Task objective
Transcribe the entries below without changing a word, and omit every picture.

Records to process
☆ ☆ ☆

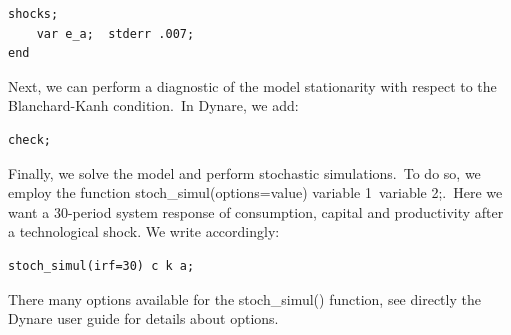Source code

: \documentclass[a4paper,12pt]{article}%
\begin{document}
\vspace{1ex}
\begin{verbatim}
shocks;
	var e_a;  stderr .007;
end
\end{verbatim}
\vspace{1ex}%


Next, we can perform a diagnostic of the model stationarity with respect to
the Blanchard-Kanh condition.\ In Dynare, we add:%

\vspace{1ex}
\begin{verbatim}
check;
\end{verbatim}
\vspace{1ex}%


Finally, we solve the model and perform stochastic simulations.\ To do so, we
employ the function \textsf{stoch\_simul(options=value) variable 1\ variable
2;}.\ Here we want a 30-period system response of consumption, capital and
productivity after a technological shock. We write accordingly:%

\vspace{1ex}
\begin{verbatim}
stoch_simul(irf=30) c k a;
\end{verbatim}
\vspace{1ex}%


There many options available for the \textsf{stoch\_simul()} function, see
directly the Dynare user guide \cite{adjemian2011dynare} for details about options.
\end{document}
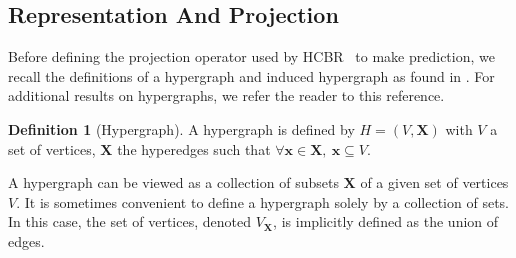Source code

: \documentclass[preprint,12pt]{elsarticle}
\def\HCBR{{\sc HCBR}}
\theoremstyle{definition}
\newtheorem{definition}{Definition}[section]
\begin{document}
\subsection{Representation And Projection}
\label{sec:rep}

Before defining the projection operator used by \HCBR~ to make prediction, we recall the definitions of a hypergraph and induced hypergraph as found in \cite{berge1984hypergraphs}. For additional results on hypergraphs, we refer the reader to this reference.

\begin{definition}[Hypergraph]
A hypergraph is defined by $H = (V, \mathbf{X})$ with $V$ a set of vertices, $\mathbf{X}$ the hyperedges such that $\forall \mathbf{x} \in \mathbf{X}, ~ \mathbf{x} \subseteq V$.
\end{definition}
\noindent
A hypergraph can be viewed as a collection of subsets $\mathbf{X}$ of a given set of vertices $V$. It is sometimes convenient to define a hypergraph solely by a collection of sets. In this case, the set of vertices, denoted $V_\mathbf{X}$, is implicitly defined as the union of edges.
\end{document}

☆ ☆ ☆

Response box
Source code

: \documentclass[a4paper,12pt]{article}%
\begin{document}
\vspace{1ex}
\begin{verbatim}
shocks;
	var e_a;  stderr .007;
end
\end{verbatim}
\vspace{1ex}%


Next, we can perform a diagnostic of the model stationarity with respect to
the Blanchard-Kanh condition.\ In Dynare, we add:%

\vspace{1ex}
\begin{verbatim}
check;
\end{verbatim}
\vspace{1ex}%


Finally, we solve the model and perform stochastic simulations.\ To do so, we
employ the function \textsf{stoch\_simul(options=value) variable 1\ variable
2;}.\ Here we want a 30-period system response of consumption, capital and
productivity after a technological shock. We write accordingly:%

\vspace{1ex}
\begin{verbatim}
stoch_simul(irf=30) c k a;
\end{verbatim}
\vspace{1ex}%


There many options available for the \textsf{stoch\_simul()} function, see
directly the Dynare user guide \cite{adjemian2011dynare} for details about options.
\end{document}
Source code

: \documentclass[preprint,12pt]{elsarticle}
\def\HCBR{{\sc HCBR}}
\theoremstyle{definition}
\newtheorem{definition}{Definition}[section]
\begin{document}
\subsection{Representation And Projection}
\label{sec:rep}

Before defining the projection operator used by \HCBR~ to make prediction, we recall the definitions of a hypergraph and induced hypergraph as found in \cite{berge1984hypergraphs}. For additional results on hypergraphs, we refer the reader to this reference.

\begin{definition}[Hypergraph]
A hypergraph is defined by $H = (V, \mathbf{X})$ with $V$ a set of vertices, $\mathbf{X}$ the hyperedges such that $\forall \mathbf{x} \in \mathbf{X}, ~ \mathbf{x} \subseteq V$.
\end{definition}
\noindent
A hypergraph can be viewed as a collection of subsets $\mathbf{X}$ of a given set of vertices $V$. It is sometimes convenient to define a hypergraph solely by a collection of sets. In this case, the set of vertices, denoted $V_\mathbf{X}$, is implicitly defined as the union of edges.
\end{document}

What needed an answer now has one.